Republicans say the bill would prevent the use of taxpayer dollars for "elective abortions."
Opponents say the measure would endanger women's health.
"The state House is a health hazard," said Andy Hoover, legislative director of the ACLU of Pennsylvania. "Either they don't understand the healthcare needs of women or they don't care."
Democrats attempted to amend the bill by adding a reference to the definition of "medical emergency" that is currently in the Abortion Control Act. That definition states that a medical emergency occurs when a pregnant woman's condition "so complicates the medical condition of a pregnant woman as to necessitate the immediate abortion of her pregnancy to avert her death or for which a delay will create serious risk of substantial and irreversible impairment of major bodily function."
The amendment failed.
The House action comes several weeks after the Gov. Corbett - who as attorney general joined with 25 other states to sue the federal government over the Affordable Care Act - said Pennsylvania would establish a health insurance exchange under the new law. Health exchanges will allow consumers - particularly individuals and small business owners - to shop around for insurance.

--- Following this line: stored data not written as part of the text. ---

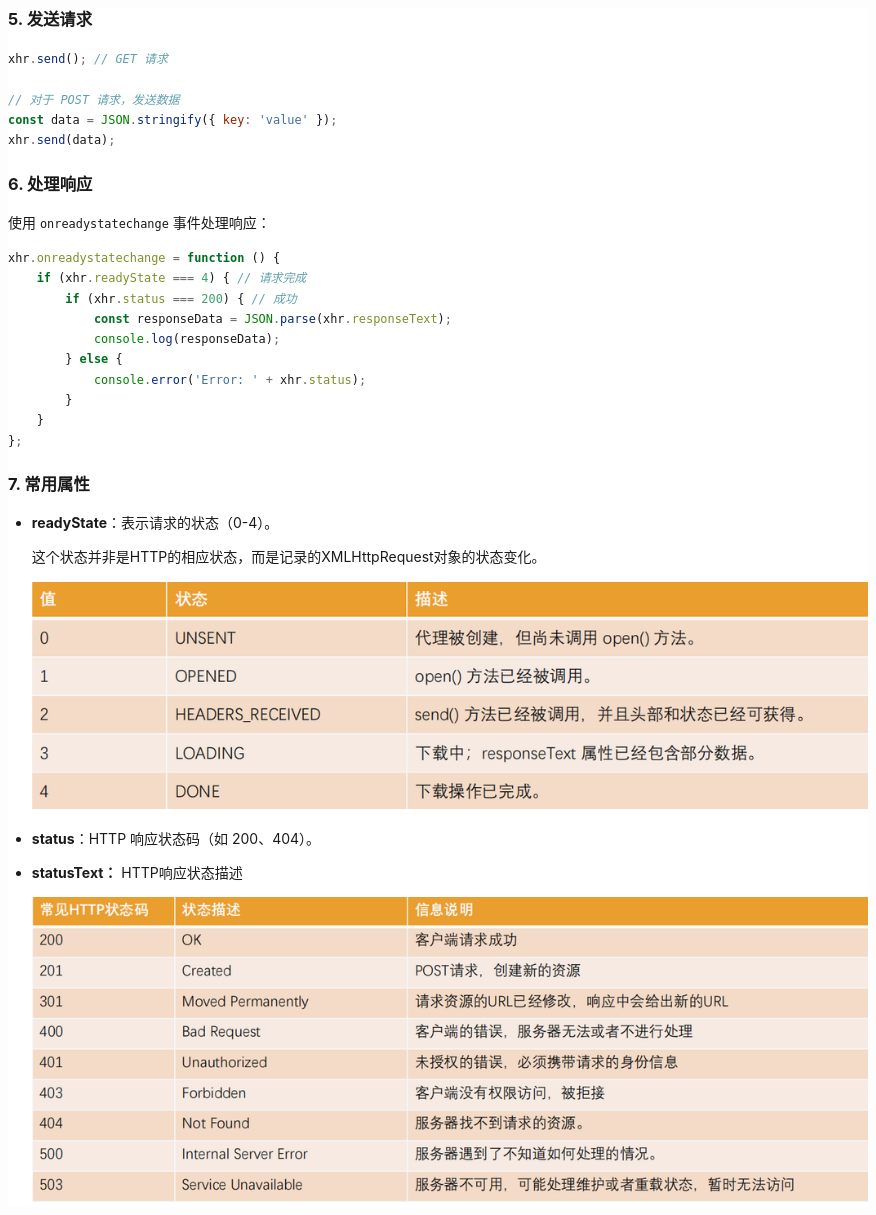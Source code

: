 ### 5. **发送请求**
```javascript
xhr.send(); // GET 请求

// 对于 POST 请求，发送数据
const data = JSON.stringify({ key: 'value' });
xhr.send(data);
```

### 6. **处理响应**
使用 `onreadystatechange` 事件处理响应：
```javascript
xhr.onreadystatechange = function () {
    if (xhr.readyState === 4) { // 请求完成
        if (xhr.status === 200) { // 成功
            const responseData = JSON.parse(xhr.responseText);
            console.log(responseData);
        } else {
            console.error('Error: ' + xhr.status);
        }
    }
};
```

### 7. **常用属性**
- **readyState**：表示请求的状态（0-4）。

  这个状态并非是HTTP的相应状态，而是记录的XMLHttpRequest对象的状态变化。

  ![image-20240928211909905](javascript网络编程.assets/image-20240928211909905.png)

- **status**：HTTP 响应状态码（如 200、404）。

- **statusText：** HTTP响应状态描述

  ![image-20240928211943586](javascript网络编程.assets/image-20240928211943586.png)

Besides being a one-stop shop for health insurance, the exchange will be the only place where many of the people who will be newly eligible for insurance under the law - those making between 133 percent and 400 percent of the poverty level - can apply for the tax credits that are intended to make coverage affordable.
During the debate today, Democrats said the bill would limit access to abortions to those in the most desperate situations: low-income women with serious medical conditions whose doctors advise them to have an abortion to protect their health.
Hoover pointed to a Susquehanna Polling and Research survey that found that 79 percent of Pennsylvanians believe that insurance companies should cover abortion coverage in these situations.